The word ministry means to serve.
You can add the word ministry to leadership, teams, and other concepts, but at the root, church “ministry” roles are about serving.
If you live in the world of ministry, you understand even more the unique nature of helping to build morale among this group.
- It begins with you.
- It extends out to others with whom you serve.
- It spills over the whole organization.
On any given day, morale can be affected by outside sources – from the structure of your organization to the various cultural aspects. The good news is that leaders have the greatest affect on the team’s morale.
How are you leading in terms of morale?
Almost every pastor is leading a group – either paid or volunteer – and must always be thinking about the morale of the people in that group.
Each church staff member is leading a group of paid or volunteer ministry leaders who also need to understand the power that great morale can bring.
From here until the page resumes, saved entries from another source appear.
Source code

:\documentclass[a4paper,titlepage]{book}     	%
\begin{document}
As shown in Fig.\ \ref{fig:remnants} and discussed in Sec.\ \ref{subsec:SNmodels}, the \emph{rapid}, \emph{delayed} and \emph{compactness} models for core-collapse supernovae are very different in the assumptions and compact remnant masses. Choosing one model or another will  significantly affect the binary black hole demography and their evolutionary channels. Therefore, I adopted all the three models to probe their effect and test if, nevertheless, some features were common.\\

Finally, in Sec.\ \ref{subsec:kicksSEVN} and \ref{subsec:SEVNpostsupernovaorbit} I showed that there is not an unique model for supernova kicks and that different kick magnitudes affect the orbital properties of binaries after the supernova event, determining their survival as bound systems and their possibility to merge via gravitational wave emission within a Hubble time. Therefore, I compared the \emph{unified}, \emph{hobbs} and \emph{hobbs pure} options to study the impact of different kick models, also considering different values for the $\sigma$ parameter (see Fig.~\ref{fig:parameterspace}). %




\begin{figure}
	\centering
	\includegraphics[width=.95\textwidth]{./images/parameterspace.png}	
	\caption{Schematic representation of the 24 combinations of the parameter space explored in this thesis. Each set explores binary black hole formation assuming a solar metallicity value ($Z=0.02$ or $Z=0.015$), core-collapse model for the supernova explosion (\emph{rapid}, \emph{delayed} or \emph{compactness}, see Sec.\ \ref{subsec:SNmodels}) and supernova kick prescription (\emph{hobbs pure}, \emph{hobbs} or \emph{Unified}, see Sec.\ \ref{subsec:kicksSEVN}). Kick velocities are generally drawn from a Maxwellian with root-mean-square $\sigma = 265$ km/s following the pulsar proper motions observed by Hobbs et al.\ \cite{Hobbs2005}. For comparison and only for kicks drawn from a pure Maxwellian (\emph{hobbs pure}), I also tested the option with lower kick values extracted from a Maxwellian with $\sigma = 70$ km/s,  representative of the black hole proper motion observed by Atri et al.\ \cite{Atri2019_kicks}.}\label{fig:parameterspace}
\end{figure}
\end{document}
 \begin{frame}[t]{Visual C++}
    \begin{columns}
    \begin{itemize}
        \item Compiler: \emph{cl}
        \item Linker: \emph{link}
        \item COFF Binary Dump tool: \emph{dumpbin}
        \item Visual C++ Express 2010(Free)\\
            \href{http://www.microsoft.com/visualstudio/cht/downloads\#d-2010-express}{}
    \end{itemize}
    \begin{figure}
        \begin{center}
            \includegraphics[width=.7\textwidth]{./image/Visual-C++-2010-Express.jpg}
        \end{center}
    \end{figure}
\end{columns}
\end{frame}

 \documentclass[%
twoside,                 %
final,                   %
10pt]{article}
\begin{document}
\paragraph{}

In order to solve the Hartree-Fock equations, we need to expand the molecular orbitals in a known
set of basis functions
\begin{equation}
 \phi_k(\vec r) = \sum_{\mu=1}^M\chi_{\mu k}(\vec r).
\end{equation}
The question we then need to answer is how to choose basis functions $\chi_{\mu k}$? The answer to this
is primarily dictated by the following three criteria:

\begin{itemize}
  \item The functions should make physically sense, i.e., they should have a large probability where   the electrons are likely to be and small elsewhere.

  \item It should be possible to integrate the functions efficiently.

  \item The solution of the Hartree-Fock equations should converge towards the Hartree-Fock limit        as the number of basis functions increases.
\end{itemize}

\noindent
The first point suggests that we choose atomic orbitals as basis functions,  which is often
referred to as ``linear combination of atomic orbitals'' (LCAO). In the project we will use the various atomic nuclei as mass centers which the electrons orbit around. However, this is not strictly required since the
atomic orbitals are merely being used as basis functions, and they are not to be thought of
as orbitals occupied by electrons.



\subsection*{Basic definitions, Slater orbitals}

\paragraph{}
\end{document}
Your day-to-day actions are critical to great morale. What might some of those aspects of great morale be? I’ll brainstorm here, but the list is endless:
- Care Questions – Ask about trips, family situations, or a social media post.
- Acknowledgment – Notice what others do – that can be one of the best rewards.
- Praise – Send compliments you receive to your team members.
- Fun – Add balance to all the work with something fun.
- Resources – Do your best to provide what is needed to get the job done.
- Access To You – Give your team members access to you – Return calls and texts, etc.
- Community – Smile, talk, text a joke or link, visit before and after ministry projects, etc.
- Prayers For Your Team – Pray for your team to be filled with God’s spirit and for morale to stay high.
Good morale leads to success. Success leads to better morale.
I’m praying for you as you continue to serve in ministry – Keep up the great work!
(The book, Common Sense Leadership by Roger Fulton, p.82, was a springboard for this post.)